What is the canonical way to compare memory ranges in the CPU and in the GPU

Question

I have to contiguous ranges (pointer + size), one in the GPU and one in the CPU and I want to compare if they are equal.

What the canonical way to compare these ranges for equality?

my_cpu_type cpu;  // cpu.data() returns double*
my_gpu_type gpu;  // gpu.data() returns thrust::cuda::pointer<double>

thrust::equal(cpu.data(), cpu.data() + cpu.size(), gpu.data());

gives illegal memory access. I also tried

thrust::equal(
   thrust::cuda::par // also thrust::host
   , cpu.data(), cpu.data() + cpu.size(), gpu.data()
);

score 3 · Accepted Answer · answered Mar 17 '22 at 01:32

3

You can't do it the way you are imagining in the general case with thrust. Thrust does not execute algorithms in a mixed backend. You must either use the device backend, in which case all data needs to be on the device (or accessible from device code, see below), or else the host backend in which case all data needs to be on the host.

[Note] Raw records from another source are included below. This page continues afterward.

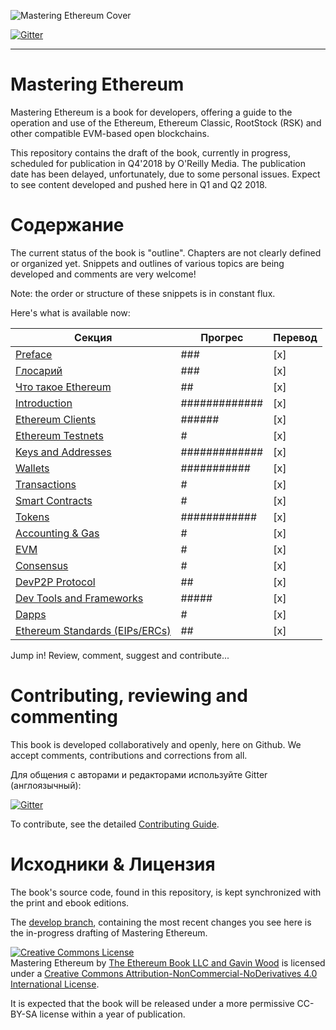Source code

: ![Mastering Ethereum Cover](images/cover_thumb.png)

[![Gitter](https://github.com/ethereumbook/ethereumbook/blob/develop/images/chat-on-gitter.svg)](https://gitter.im/ethereumbook/Lobby)

<hr/>

# Mastering Ethereum

Mastering Ethereum is a book for developers, offering a guide to the operation and use of the Ethereum, Ethereum Classic, RootStock (RSK) and other compatible EVM-based open blockchains.

This repository contains the draft of the book, currently in progress, scheduled for publication in Q4'2018 by O'Reilly Media. The publication date has been delayed, unfortunately, due to some personal issues. Expect to see content developed and pushed here in Q1 and Q2 2018.

# Содержание

The current status of the book is "outline". Chapters are not clearly defined or organized yet. Snippets and outlines of various topics are being developed and comments are very welcome!

Note: the order or structure of these snippets is in constant flux.

Here's what is available now:

| Секция | Прогрес | Перевод |
|-------|------|------|
| [Preface](preface_ru.asciidoc) | ### | [x] |
| [Глосарий](glossary_ru.asciidoc) | ### | [x] |
| [Что такое Ethereum](what-is_ru.asciidoc) | ## | [x] |
| [Introduction](intro_ru.asciidoc) | ############# | [x] |
| [Ethereum Clients](clients_ru.asciidoc) | ###### | [x] |
| [Ethereum Testnets](ethereum-testnets_ru.asciidoc) | # | [x] |
| [Keys and Addresses](keys-addresses_ru.asciidoc) | ############# | [x] |
| [Wallets](wallets_ru.asciidoc) | ########### | [x] |
| [Transactions](transactions_ru.asciidoc) | # | [x] |
| [Smart Contracts](smart-contracts_ru.asciidoc) | # | [x] |
| [Tokens](tokens_ru.asciidoc) | ############ | [x] |
| [Accounting & Gas](gas_ru.asciidoc) | # | [x] |
| [EVM](evm_ru.asciidoc) | # | [x] |
| [Consensus](consensus_ru.asciidoc) | # | [x] |
| [DevP2P Protocol](devp2p-protocol_ru.asciidoc) | ## | [x] |
| [Dev Tools and Frameworks](dev-tools_ru.asciidoc) | ##### | [x] |
| [Dapps](dapps_ru.asciidoc) | # | [x] |
| [Ethereum Standards (EIPs/ERCs)](standards-eip-erc_ru.asciidoc) | ## | [x] |

Jump in! Review, comment, suggest and contribute...

# Contributing, reviewing and commenting

This book is developed collaboratively and openly, here on Github. We accept comments, contributions and corrections from all.

Для общения с авторами и редакторами используйте Gitter (англоязычный):


[![Gitter](https://github.com/ethereumbook/ethereumbook/blob/develop/images/chat-on-gitter.svg)](https://gitter.im/ethereumbook/Lobby)

To contribute, see the detailed [Contributing Guide](CONTRIBUTE.md).

# Исходники & Лицензия

The book's source code, found in this repository, is kept synchronized with the print and ebook editions.

The [develop branch](https://github.com/ethereumbook/ethereumbook/tree/develop), containing the most recent changes you see here is the in-progress drafting of Mastering Ethereum.

<a rel="license" href="http://creativecommons.org/licenses/by-nc-nd/4.0/"><img alt="Creative Commons License" style="border-width:0" src="https://i.creativecommons.org/l/by-nc-nd/4.0/88x31.png" /></a><br /><span xmlns:dct="http://purl.org/dc/terms/" property="dct:title">Mastering Ethereum</span> by <a xmlns:cc="http://creativecommons.org/ns#" href="https://antonopoulos.com/" property="cc:attributionName" rel="cc:attributionURL">The Ethereum Book LLC and Gavin Wood</a> is licensed under a <a rel="license" href="http://creativecommons.org/licenses/by-nc-nd/4.0/">Creative Commons Attribution-NonCommercial-NoDerivatives 4.0 International License</a>.

It is expected that the book will be released under a more permissive CC-BY-SA license within a year of publication.
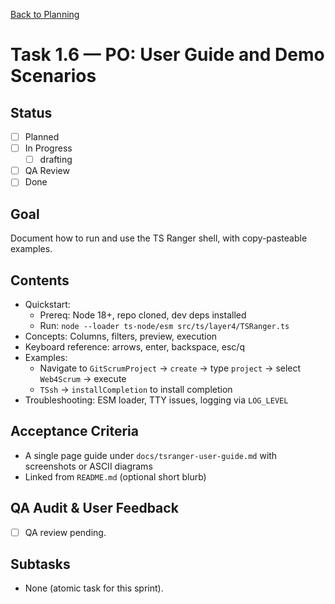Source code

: [Back to Planning](./planning.md)

# Task 1.6 — PO: User Guide and Demo Scenarios

## Status
- [ ] Planned
- [ ] In Progress
  - [ ] drafting
- [ ] QA Review
- [ ] Done

## Goal
Document how to run and use the TS Ranger shell, with copy-pasteable examples.

## Contents
- Quickstart:
  - Prereq: Node 18+, repo cloned, dev deps installed
  - Run: `node --loader ts-node/esm src/ts/layer4/TSRanger.ts`
- Concepts: Columns, filters, preview, execution
- Keyboard reference: arrows, enter, backspace, esc/q
- Examples:
  - Navigate to `GitScrumProject` → `create` → type `project` → select `Web4Scrum` → execute
  - `TSsh` → `installCompletion` to install completion
- Troubleshooting: ESM loader, TTY issues, logging via `LOG_LEVEL`

## Acceptance Criteria
- A single page guide under `docs/tsranger-user-guide.md` with screenshots or ASCII diagrams
- Linked from `README.md` (optional short blurb)

## QA Audit & User Feedback
- [ ] QA review pending.

## Subtasks
- None (atomic task for this sprint).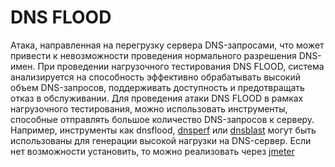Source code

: # DNS FLOOD
Атака, направленная на перегрузку сервера DNS-запросами, что может привести к невозможности проведения нормального разрешения DNS-имен. При проведении нагрузочного тестирования DNS FLOOD, система анализируется на способность эффективно обрабатывать высокий объем DNS-запросов, поддерживать доступность и предотвращать отказ в обслуживании.
Для проведения атаки DNS FLOOD в рамках нагрузочного тестирования, можно использовать инструменты, способные отправлять большое количество DNS-запросов к серверу. Например, инструменты как dnsflood, [dnsperf](https://github.com/DNS-OARC/dnsperf) или [dnsblast](https://github.com/jedisct1/dnsblast) могут быть использованы для генерации высокой нагрузки на DNS-сервер.
Если нет возможности установить, то можно реализовать через [jmeter]()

Therefore you will be forced to copy the data from one side to the other. The cost should be similar (copy host array to device, or device array to host) so we prefer to copy to the device, since the device comparison can be faster.

If you have the luxury of having the host array be in a pinned buffer, then it will be possible to do something like what you are suggesting.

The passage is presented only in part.